Students who run for Student Government Board must make a decision: form an alliance, or run… Students who run for Student Government Board must make a decision: form an alliance, or run solo.
Candidates have the opportunity to form slates — or campaign teams — but they must form them quickly. SGB elections code dictates that candidates must establish slates within two weeks of turning in their applications. They can’t form slates before the application process begins, and no more than three individual students can run together on a slate.
Slates allow candidates to campaign together, and thus theoretically reach a larger portion of the student body, SGB Elections Chair Kari Rosenkaimer said.

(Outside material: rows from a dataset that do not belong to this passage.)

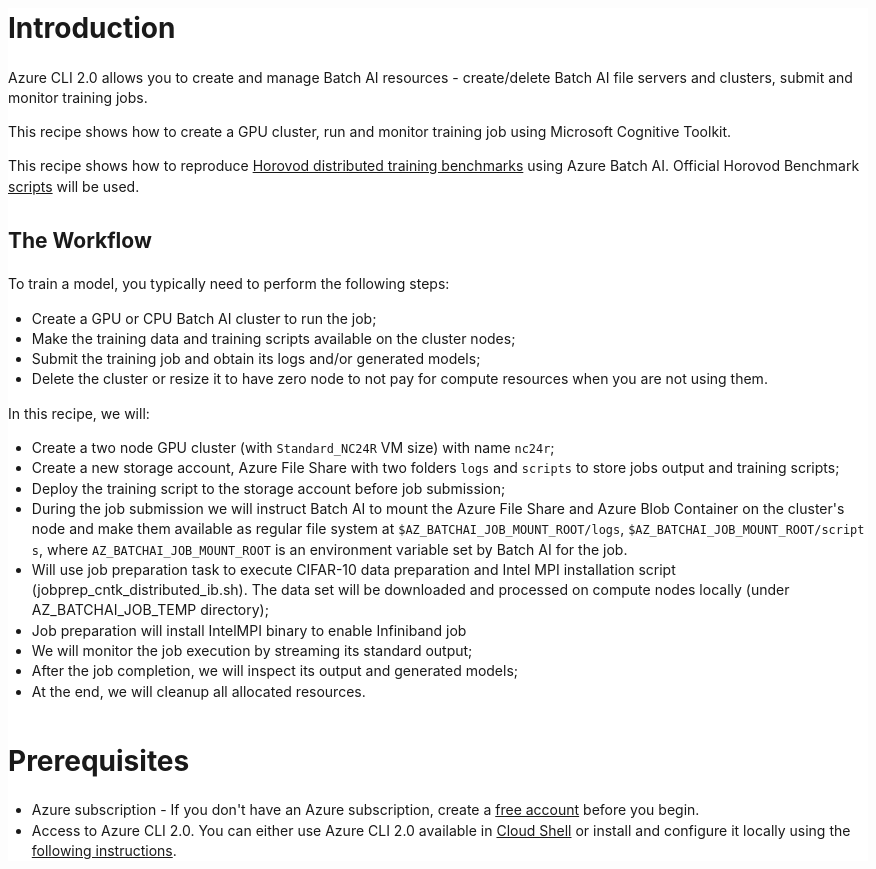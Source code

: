 # Introduction

Azure CLI 2.0 allows you to create and manage Batch AI resources - create/delete Batch AI file servers and clusters,
submit and monitor training jobs.

This recipe shows how to create a GPU cluster, run and monitor training job using Microsoft Cognitive Toolkit.

This recipe shows how to reproduce [Horovod distributed training benchmarks](https://github.com/uber/horovod/blob/master/docs/benchmarks.md) using Azure Batch AI. Official Horovod Benchmark [scripts](https://github.com/alsrgv/benchmarks/tree/master/scripts/tf_cnn_benchmarks) will be used.

## The Workflow

To train a model, you typically need to perform the following steps:

* Create a GPU or CPU Batch AI cluster to run the job;
* Make the training data and training scripts available on the cluster nodes;
* Submit the training job and obtain its logs and/or generated models;
* Delete the cluster or resize it to have zero node to not pay for compute resources when you are not using them.

In this recipe, we will:
* Create a two node GPU cluster (with `Standard_NC24R` VM size) with name `nc24r`;
* Create a new storage account, Azure File Share with two folders `logs` and `scripts` to store jobs output and training scripts;
* Deploy the training script to the storage account before job submission;
* During the job submission we will instruct Batch AI to mount the Azure File Share and Azure Blob Container on the
cluster's node and make them available as regular file system at `$AZ_BATCHAI_JOB_MOUNT_ROOT/logs`, `$AZ_BATCHAI_JOB_MOUNT_ROOT/scripts`, where `AZ_BATCHAI_JOB_MOUNT_ROOT` is an environment
variable set by Batch AI for the job.
* Will use job preparation task to execute CIFAR-10 data preparation and Intel MPI installation script (jobprep_cntk_distributed_ib.sh). The data set will be downloaded and processed on compute nodes locally (under AZ_BATCHAI_JOB_TEMP directory);
* Job preparation will install IntelMPI binary to enable Infiniband job
* We will monitor the job execution by streaming its standard output;
* After the job completion, we will inspect its output and generated models;
* At the end, we will cleanup all allocated resources.

# Prerequisites

* Azure subscription - If you don't have an Azure subscription, create a [free account](https://azure.microsoft.com/free/?WT.mc_id=A261C142F)
before you begin.
* Access to Azure CLI 2.0. You can either use Azure CLI 2.0 available in [Cloud Shell](https://docs.microsoft.com/en-us/azure/cloud-shell/overview)
or install and configure it locally using the [following instructions](/documentation/using-azure-cli-20.md).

Candidates can support one another through verbal and electronic means regardless of slate affiliation. Student organizations and individuals can endorse slates and candidates running for Board.
This year, the SGB hopefuls formed five slates: Blue, Gold, Panther Pride, Panther Progress and Pitt First. However, joining a slate is not required. Two students, junior Julie Hallinan and sophomore CJ Stavrakos, will run independently in the Nov. 17 election.
Sophomore Olivia Armstrong is running on the Gold slate as a prospective Board member along with two other Board candidates.
She said the three decided to run together because of mutual friendships. Armstrong met her running mates, junior Gordon Louderback and sophomore Natalie Rothenberger, through Pitt Outdoor Odyssey and Pitt Pathfinders, respectively.“I admire them both and know that they will make excellent Board members,” she said in an email.Armstrong said her two running mates offer great insight and feedback — they can use each other as a sounding board to generate better ideas.
Panther Progress is another slate comprised of three candidates running for Board. Juniors Tyler Walters, Halim Genus and Robert Beecher formed the slate because of their shared experience with leadership positions on campus.“It’s really an organic process of discussing ideas,” Beecher said about joining up with the two other candidates that he met at the Panther Gold Retreat, a Pitt event designed to help students with leadership skills.
Walters is a member of the political science honors association, Pi Sigma Alpha. Genus serves as the president of the Black Action Society, and Beecher is the business manager for Pitt College Democrats.
Senior John Hasley, a current Board member, is one of two students running for president. He said when he formed the Panther Pride slate, he looked for people with SGB experience and campus involvement. From there, Hasley talked with the potential slate-mates to ensure that he had a solid team of people for the 2012-13 term. Hasley chose senior David Clark and junior Megan McGrath.
Clark is a member of the SGB Allocations Committee and treasurer of Phi Delta Theta fraternity. McGrath serves as a member of the Safety & Transportation and the Public Relations SGB committees and on the executive board of Theta Phi Alpha sorority. It’s good to have a kind of synergy. It’s good to have something larger than yourself,” Hasley said.
Senior and current Board member James Landreneau is running against Hasley for president. He said he tried to choose a diverse group for his Blue slate.
He wanted students that have been active on campus and turned to close friends to see if they knew anyone who would be interested in running for Board and joining his slate. He then interviewed the candidates.
Landreneau found junior Alex Murdoch, a First Year Mentor and the president of the Sigma Alpha Mu fraternity, and sophomore Zoe Samudzi, the vice president of STAND, a student anti-genocide coalition.
“Once you sit down with him, you know he was ready to go, ready to rock,” Landreneau said about Murdoch. He described Samudzi as a reserved woman who carries a big voice.
Although the names of the Blue and Gold slates and Panther Pride and Panther Progress slates might sound matchy, Landreneau said that this is coincidental. He said that, in addition to his own, he personally supports the Gold slate.
Hallinan is one of the candidates not running on a slate.The prospective board candidate said that she doesn’t think running alone is a disadvantage.
“I’m working as hard as [the candidates on slates] are,” she said, adding that she has spoken with multiple organizations, including club sports teams and Greek groups.